Prompt →
Copy out every line of the listing in which "section" appears.

The input →
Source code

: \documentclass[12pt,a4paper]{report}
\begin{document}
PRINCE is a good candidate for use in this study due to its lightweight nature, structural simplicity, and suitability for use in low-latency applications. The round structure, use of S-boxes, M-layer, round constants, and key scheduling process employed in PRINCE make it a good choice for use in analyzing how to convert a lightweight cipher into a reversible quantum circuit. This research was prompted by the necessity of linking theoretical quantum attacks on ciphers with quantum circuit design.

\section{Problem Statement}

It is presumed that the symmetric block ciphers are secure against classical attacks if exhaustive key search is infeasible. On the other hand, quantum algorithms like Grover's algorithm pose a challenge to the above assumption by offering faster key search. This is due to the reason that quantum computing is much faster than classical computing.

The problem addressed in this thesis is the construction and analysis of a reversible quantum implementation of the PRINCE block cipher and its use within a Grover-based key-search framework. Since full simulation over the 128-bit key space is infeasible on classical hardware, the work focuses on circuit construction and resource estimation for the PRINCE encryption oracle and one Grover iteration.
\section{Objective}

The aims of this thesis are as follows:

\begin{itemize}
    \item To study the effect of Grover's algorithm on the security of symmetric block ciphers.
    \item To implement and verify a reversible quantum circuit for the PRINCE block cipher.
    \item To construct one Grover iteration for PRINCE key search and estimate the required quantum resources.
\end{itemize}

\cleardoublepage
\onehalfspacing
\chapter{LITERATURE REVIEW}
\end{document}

Problem solution →
\section{Problem Statement}
\section{Objective}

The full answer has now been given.